PROMPT
Up to and including the line with "Personal portfolio website", please reproduce the lines below exactly, beginning with the first.

[Data items]
◇ ◇ ◇ ◇ ◇ ◇ ◇

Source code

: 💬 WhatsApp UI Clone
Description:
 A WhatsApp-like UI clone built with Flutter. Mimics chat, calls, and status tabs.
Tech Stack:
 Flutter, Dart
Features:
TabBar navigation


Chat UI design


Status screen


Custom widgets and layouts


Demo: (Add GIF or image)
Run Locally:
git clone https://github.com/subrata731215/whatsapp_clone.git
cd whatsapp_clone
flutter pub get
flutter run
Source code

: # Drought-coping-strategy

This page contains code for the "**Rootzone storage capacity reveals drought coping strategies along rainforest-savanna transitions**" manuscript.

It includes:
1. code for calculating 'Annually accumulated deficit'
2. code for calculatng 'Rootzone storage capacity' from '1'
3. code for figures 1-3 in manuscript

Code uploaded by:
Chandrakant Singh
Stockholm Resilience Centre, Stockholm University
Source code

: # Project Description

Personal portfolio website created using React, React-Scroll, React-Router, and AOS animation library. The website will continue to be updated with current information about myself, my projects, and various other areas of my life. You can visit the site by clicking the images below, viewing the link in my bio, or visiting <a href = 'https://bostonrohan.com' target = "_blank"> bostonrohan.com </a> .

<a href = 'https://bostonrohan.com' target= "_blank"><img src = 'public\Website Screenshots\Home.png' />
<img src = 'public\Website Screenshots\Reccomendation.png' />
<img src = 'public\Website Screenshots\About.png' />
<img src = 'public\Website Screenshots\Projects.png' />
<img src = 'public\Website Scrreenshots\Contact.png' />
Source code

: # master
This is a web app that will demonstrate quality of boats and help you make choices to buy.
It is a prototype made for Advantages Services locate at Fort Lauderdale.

◇ ◇ ◇ ◇ ◇ ◇ ◇

RESULT BELOW
Source code

: 💬 WhatsApp UI Clone
Description:
 A WhatsApp-like UI clone built with Flutter. Mimics chat, calls, and status tabs.
Tech Stack:
 Flutter, Dart
Features:
TabBar navigation


Chat UI design


Status screen


Custom widgets and layouts


Demo: (Add GIF or image)
Run Locally:
git clone https://github.com/subrata731215/whatsapp_clone.git
cd whatsapp_clone
flutter pub get
flutter run
Source code

: # Drought-coping-strategy

This page contains code for the "**Rootzone storage capacity reveals drought coping strategies along rainforest-savanna transitions**" manuscript.

It includes:
1. code for calculating 'Annually accumulated deficit'
2. code for calculatng 'Rootzone storage capacity' from '1'
3. code for figures 1-3 in manuscript

Code uploaded by:
Chandrakant Singh
Stockholm Resilience Centre, Stockholm University
Source code

: # Project Description

Personal portfolio website created using React, React-Scroll, React-Router, and AOS animation library. The website will continue to be updated with current information about myself, my projects, and various other areas of my life. You can visit the site by clicking the images below, viewing the link in my bio, or visiting <a href = 'https://bostonrohan.com' target = "_blank"> bostonrohan.com </a> .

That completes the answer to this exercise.